── Extracted data
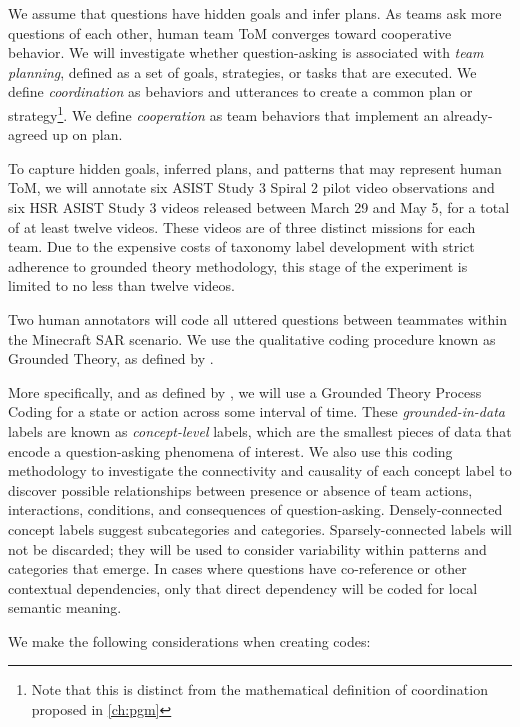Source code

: \documentclass[10pt]{article}
\begin{document}
We assume that questions have hidden goals and infer plans. As teams ask more
questions of each other, human team ToM converges toward cooperative behavior.
We will investigate whether question-asking is associated with \emph{team
planning}, defined as a set of goals, strategies, or tasks that are executed.
We define \emph{coordination} as behaviors and utterances to create a common
plan or strategy\footnote{Note that this is distinct from the mathematical
definition of coordination proposed in \autoref{ch:pgm}}. We define
\emph{cooperation} as team behaviors that implement an already-agreed up on
plan.

To capture hidden goals, inferred plans, and patterns that may represent human
ToM, we will annotate six ASIST Study 3 Spiral 2 pilot video observations and
six HSR ASIST Study 3 videos released between March 29 and May 5, for a total
of at least twelve videos. These videos are of three distinct missions for each
team. Due to the expensive costs of taxonomy label development with strict
adherence to grounded theory methodology, this stage of the experiment is
limited to no less than twelve videos. 

Two human annotators will code all uttered questions between teammates within the Minecraft SAR scenario.
We use the qualitative coding procedure known as Grounded Theory,
as defined by \citet{corbin_strauss_2015}. 

More specifically, and as defined by \citet{saldana_2021}, we will use a
Grounded Theory Process Coding for a state or action across some interval of
time. These \emph{grounded-in-data} labels are known as \emph{concept-level}
labels, which are the smallest pieces of data that encode a question-asking
phenomena of interest. We also use this coding methodology to investigate the connectivity and
causality of each concept label to discover possible relationships between
presence or absence of team actions, interactions, conditions, and consequences
of question-asking. Densely-connected concept labels suggest subcategories and
categories. Sparsely-connected labels will not be discarded; they will be used
to consider variability within patterns and categories that emerge. In cases
where questions have co-reference or other contextual dependencies, only that
direct dependency will be coded for local semantic meaning.

We make the following considerations when creating codes: 
\end{document}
────
Using the data above, transcribe the lines that run from the line with "We will investigate" to the line with "six HSR ASIST", both ends kept, and output nothing else.

We will investigate whether question-asking is associated with \emph{team
planning}, defined as a set of goals, strategies, or tasks that are executed.
We define \emph{coordination} as behaviors and utterances to create a common
plan or strategy\footnote{Note that this is distinct from the mathematical
definition of coordination proposed in \autoref{ch:pgm}}. We define
\emph{cooperation} as team behaviors that implement an already-agreed up on
plan.

To capture hidden goals, inferred plans, and patterns that may represent human
ToM, we will annotate six ASIST Study 3 Spiral 2 pilot video observations and
six HSR ASIST Study 3 videos released between March 29 and May 5, for a total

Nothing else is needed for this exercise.